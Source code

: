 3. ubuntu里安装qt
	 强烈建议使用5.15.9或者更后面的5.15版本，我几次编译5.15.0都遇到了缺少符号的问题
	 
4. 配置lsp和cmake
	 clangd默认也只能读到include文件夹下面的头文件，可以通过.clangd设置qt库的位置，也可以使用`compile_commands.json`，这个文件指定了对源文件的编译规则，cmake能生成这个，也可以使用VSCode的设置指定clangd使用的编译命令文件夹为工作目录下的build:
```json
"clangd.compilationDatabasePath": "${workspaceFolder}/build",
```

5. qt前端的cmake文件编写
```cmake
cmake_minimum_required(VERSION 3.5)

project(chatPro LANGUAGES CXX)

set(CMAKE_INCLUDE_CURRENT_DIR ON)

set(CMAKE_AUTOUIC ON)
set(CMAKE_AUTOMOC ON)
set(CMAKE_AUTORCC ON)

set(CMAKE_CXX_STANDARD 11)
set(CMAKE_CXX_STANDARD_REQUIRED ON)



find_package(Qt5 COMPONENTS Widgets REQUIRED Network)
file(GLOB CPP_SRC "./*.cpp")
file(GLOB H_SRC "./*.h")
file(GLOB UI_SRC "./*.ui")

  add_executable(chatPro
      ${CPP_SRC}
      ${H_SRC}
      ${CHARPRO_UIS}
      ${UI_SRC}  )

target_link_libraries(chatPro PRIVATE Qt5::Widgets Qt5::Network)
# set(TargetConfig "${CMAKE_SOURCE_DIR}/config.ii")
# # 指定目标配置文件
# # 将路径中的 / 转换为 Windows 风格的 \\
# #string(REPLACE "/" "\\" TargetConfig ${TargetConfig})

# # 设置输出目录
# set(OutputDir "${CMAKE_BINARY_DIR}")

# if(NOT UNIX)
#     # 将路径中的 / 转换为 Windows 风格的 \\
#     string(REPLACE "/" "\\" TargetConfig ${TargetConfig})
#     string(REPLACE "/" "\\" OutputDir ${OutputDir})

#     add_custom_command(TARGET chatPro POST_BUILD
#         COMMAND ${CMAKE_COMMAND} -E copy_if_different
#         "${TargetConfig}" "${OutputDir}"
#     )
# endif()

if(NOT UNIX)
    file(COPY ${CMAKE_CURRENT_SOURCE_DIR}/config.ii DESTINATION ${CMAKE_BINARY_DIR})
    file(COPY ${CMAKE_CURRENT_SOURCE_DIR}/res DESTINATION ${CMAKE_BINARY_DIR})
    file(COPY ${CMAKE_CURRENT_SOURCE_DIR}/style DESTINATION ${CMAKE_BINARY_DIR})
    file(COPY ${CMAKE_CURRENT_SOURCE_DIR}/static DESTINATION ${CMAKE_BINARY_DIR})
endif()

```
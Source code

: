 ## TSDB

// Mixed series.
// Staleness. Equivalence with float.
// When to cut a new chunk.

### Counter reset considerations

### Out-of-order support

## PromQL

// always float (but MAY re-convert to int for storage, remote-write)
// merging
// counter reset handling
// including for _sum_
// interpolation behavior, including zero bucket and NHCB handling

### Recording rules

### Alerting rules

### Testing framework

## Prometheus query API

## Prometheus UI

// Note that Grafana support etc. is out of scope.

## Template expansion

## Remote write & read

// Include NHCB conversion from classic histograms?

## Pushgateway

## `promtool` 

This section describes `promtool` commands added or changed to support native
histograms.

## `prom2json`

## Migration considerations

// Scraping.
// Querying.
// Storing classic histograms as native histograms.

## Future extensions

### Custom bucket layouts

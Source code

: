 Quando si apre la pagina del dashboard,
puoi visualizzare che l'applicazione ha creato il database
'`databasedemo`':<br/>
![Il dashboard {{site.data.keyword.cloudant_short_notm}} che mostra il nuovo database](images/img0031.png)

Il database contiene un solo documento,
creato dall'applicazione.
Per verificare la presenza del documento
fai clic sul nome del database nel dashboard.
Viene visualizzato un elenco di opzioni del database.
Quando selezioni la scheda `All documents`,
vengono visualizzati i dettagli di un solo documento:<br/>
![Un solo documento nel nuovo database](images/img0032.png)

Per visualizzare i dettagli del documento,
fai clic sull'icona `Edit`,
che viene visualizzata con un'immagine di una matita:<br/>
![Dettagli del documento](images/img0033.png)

=-=-=

### What is needed
Lines holding the string "dashboard" must be copied out of the entries above.

### Answer below
: Quando si apre la pagina del dashboard,
![Il dashboard {{site.data.keyword.cloudant_short_notm}} che mostra il nuovo database](images/img0031.png)
fai clic sul nome del database nel dashboard.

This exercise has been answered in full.